The characteristics that have been tailored to virtually every Patriots win over the past few years hung in the Colts closet this time around. Timely turnovers, emotional restraint, and heady execution were the reasons Indianapolis remained the NFL's only undefeated team. This time, the Patriots couldn't blame it on the poor depth perception of their defensive backs.
Maybe it was the simple explanation of osmosis courtesy of the traitorous Vinatieri (a designation evidently deemed necessary by a misguided home crowd, which only cheered the former Patriot when he missed 37-yard and 46-yard field goals). Or perhaps the bizarro reversal of fortune could have been potentially corrected if Pats coach Bill Belichick wore his headband the right way.
Whatever the explanation, Indianapolis did all the little things needed to win these sorts of games. In the eyes of Patriots fans it was downright copyright infringement.
The obvious example of the tidal wave of good vibrations for this edition of the Colts came in the heart of what was supposed to be another heroic, late-game drive by Tom Brady.
This time, the punctuation was instead supplied by Brady's former college teammate, Cato June, who hauled in the visitors' fourth interception of the day with 1:18 to go to snuff out what could have been New England's march toward a tie.
That turnover - one of five by New England - was another hard-to-miss transgression usually reserved for an Indianapolis organization known for its close-but-no-cigar mentality.
"The thing I like about our team is we're finding a lot of different ways to win," said Indianapolis coach Tony Dungy. "We still aren't playing our best, and we aren't playing great or exceptionally sharp all the way around, but we're finding ways to win."
Many of the uncharacteristic Patriot errors and heady Colt plays couldn't be found on the scoring summary.
There was Troy Brown, who last night became the Pats' all-time receptions leader. The usually mild-mannered Brown flipped the ball with just enough attitude to garner a 15-yard, unsportsmanlike conduct penalty (however seemingly unwarranted). It was the same penalty later assigned to New England linebacker Rosevelt Colvin in middle of the no-room-for-error fourth quarter.
Another example came in the form of Indy tight end Dallas Clark sprinting over in time to dive and knock a Reggie Wayne fumble out of bounds before the Patriots could gain control.
Or how about Indy return man Terrence Wilkins averaging 35 yards a pop on his five kickoff returns, and the Colts' defensive game-plan often had Brady perplexed while Manning was rarely fooled.
It was, as both sides quickly pointed out, just one game. But there was something about this one game which made the future just a bit more unsettling for Pats followers eyeing a return engagement with the Colts.
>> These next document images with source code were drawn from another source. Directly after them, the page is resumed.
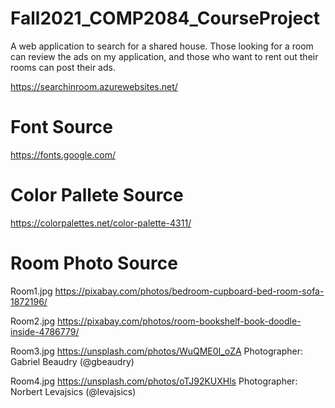 # Fall2021_COMP2084_CourseProject
A web application to search for a shared house. Those looking for a room can review the ads on my application, and those who want to rent out their rooms can post their ads.


https://searchinroom.azurewebsites.net/



# Font Source
https://fonts.google.com/

# Color Pallete Source
https://colorpalettes.net/color-palette-4311/

# Room Photo Source
Room1.jpg
https://pixabay.com/photos/bedroom-cupboard-bed-room-sofa-1872196/

Room2.jpg
https://pixabay.com/photos/room-bookshelf-book-doodle-inside-4786779/

Room3.jpg
https://unsplash.com/photos/WuQME0I_oZA
Photographer: Gabriel Beaudry (@gbeaudry)

Room4.jpg
https://unsplash.com/photos/oTJ92KUXHls
Photographer: Norbert Levajsics (@levajsics)

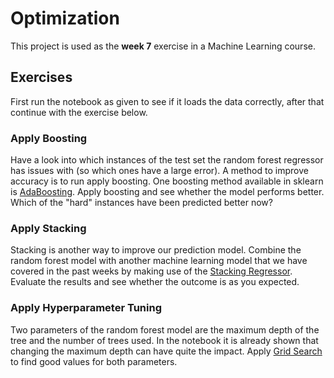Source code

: # Optimization

This project is used as the **week 7** exercise in a Machine Learning course.


## Exercises

First run the notebook as given to see if it loads the data correctly, after that continue with the exercise below. 

### Apply Boosting

Have a look into which instances of the test set the random forest regressor has issues with (so which ones have a large error). A method to improve accuracy is to run apply boosting. One boosting method available in sklearn is [AdaBoosting](https://scikit-learn.org/stable/modules/generated/sklearn.ensemble.AdaBoostRegressor.html). Apply boosting and see whether the model performs better. Which of the "hard" instances have been predicted better now?

### Apply Stacking

Stacking is another way to improve our prediction model. Combine the random forest model with another machine learning model that we have covered in the past weeks by making use of the [Stacking Regressor](https://scikit-learn.org/stable/modules/generated/sklearn.ensemble.StackingRegressor.html). Evaluate the results and see whether the outcome is as you expected.

### Apply Hyperparameter Tuning

Two parameters of the random forest model are the maximum depth of the tree and the number of trees used. In the notebook it is already shown that changing the maximum depth can have quite the impact. Apply [Grid Search](https://scikit-learn.org/stable/modules/generated/sklearn.model_selection.GridSearchCV.html) to find good values for both parameters.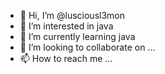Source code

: - 👋 Hi, I’m @lusciousl3mon
- 👀 I’m interested in java
- 🌱 I’m currently learning java
- 💞️ I’m looking to collaborate on ...
- 📫 How to reach me ...

<!---
lusciousl3mon/lusciousl3mon is a ✨ special ✨ repository because its `README.md` (this file) appears on your GitHub profile.
You can click the Preview link to take a look at your changes.
--->
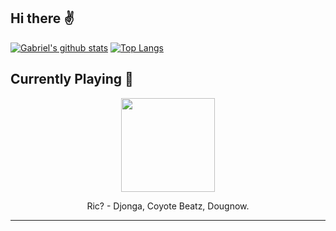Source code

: ## Hi there :v: 
[![Gabriel's github stats](https://github-readme-stats.vercel.app/api?username=gajalves&show_icons=true&theme=dark)](https://github.com/anuraghazra/github-readme-stats)
[![Top Langs](https://github-readme-stats.vercel.app/api/top-langs/?username=gajalves&layout=compact&theme=dark)](https://github.com/anuraghazra/github-readme-stats)
## Currently Playing :musical_note: 
<p align="center"><img width="150" src="https://i.scdn.co/image/ab67616d0000b2734a20a636987f43fd6753d556"></p><p align="center"> Ric? - Djonga, Coyote Beatz, Dougnow. </p>
 
---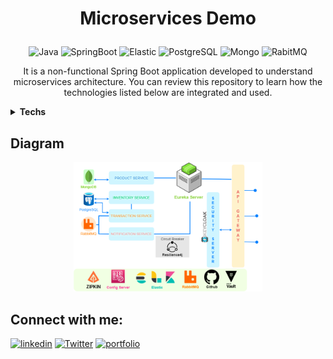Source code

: # <p align=center>Microservices Demo</p>

<p align="center">
<img src="https://img.shields.io/badge/Java-ED8B00?style=for-the-badge&logo=java&logoColor=white" alt="Java"/> 
<img src="https://img.shields.io/badge/Spring Boot-6DB33F?style=for-the-badge&logo=spring&logoColor=white" alt="SpringBoot"/> 
<img src="https://img.shields.io/badge/Elastic_Search-005571?style=for-the-badge&logo=elasticsearch&logoColor=white" alt="Elastic"/>
<img src="https://img.shields.io/badge/PostgreSQL-316192?style=for-the-badge&logo=postgresql&logoColor=white" alt="PostgreSQL"/>
<img src="https://img.shields.io/badge/MongoDB-4EA94B?style=for-the-badge&logo=mongodb&logoColor=white" alt="Mongo"/>
<img src="https://img.shields.io/badge/rabbitmq-%23FF6600.svg?&style=for-the-badge&logo=rabbitmq&logoColor=white" alt="RabitMQ"/>
<p>


<p align=center>
It is a non-functional Spring Boot application developed to understand microservices architecture. You can review this repository to learn how the technologies listed below are integrated and used.</p> 

<details close="open">
  <summary><strong>Techs</strong></summary>
    <ul>
        <li>Java</li>
    </ul>
    <ul>
        <li>Spring Boot</li>
    </ul>
    <ul>
        <li>Maven</li>
    </ul>
    <ul>
        <li>Spring Data</li>
    </ul>
    <ul>
        <li>Spring Cloud</li>
    </ul>
    <ul>
        <li>Config Server</li>
    </ul>
     <ul>
        <li>PostgreSQL</li>
    </ul>
     <ul>
        <li>MongoDB</li>
    </ul>
     <ul>
        <li>RabbitMQ</li>
    </ul>
    <ul>
        <li>HashiCorp Vault</li>
    </ul>
     <ul>
        <li>Resilience4j</li>
    </ul>
    <ul>
        <li>Zipkin</li>
    </ul>
    <ul>
        <li>Elastic Search</li>
    </ul>
    <ul>
        <li>Lombok</li>
    </ul>
</details>

## Diagram
<p align="center"><img 
    style="width: 60%;"
    src="https://raw.githubusercontent.com/SwishSwishBish/MicroservicesDemo/master/diagram/microservices-demo.png" 
    alt="diagram">
</img></p>



## Connect with me:
[![linkedin](https://img.shields.io/badge/linkedin-0A66C2?style=for-the-badge&logo=linkedin&logoColor=white)](https://www.linkedin.com/in/sena-atak%C3%B6%C5%9Fker-3a79b0235/)
[![Twitter](https://img.shields.io/badge/twitter-%231DA1F2.svg?style=for-the-badge&logo=Twitter&logoColor=white)](https://twitter.com/SenaAtakosker)
[![portfolio](https://img.shields.io/badge/Gmail-D14836?style=for-the-badge&logo=gmail&logoColor=white)](mailto:senaatakosker@gmail.com)

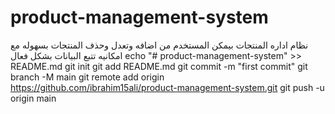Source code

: # product-management-system
نظام اداره المنتجات بيمكن المستخدم من اضافه وتعدل وحذف المنتجات بسهوله مع امكانيه تتبع البيانات بشكل فعال
echo "# product-management-system" >> README.md
git init
git add README.md
git commit -m "first commit"
git branch -M main
git remote add origin https://github.com/ibrahim15ali/product-management-system.git
git push -u origin main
Which, thanks to last night, will most likely be in the Hoosier State in the playoffs.
"I just think we're just playing well as a unit," said former Patriot and current Colt defensive lineman Dan Klecko. "I haven't been (with the Colts) in past years, but it seems like they have a different attitude. It seems like they're ready take on anyone."
After last night, they won't get an argument from New Englanders.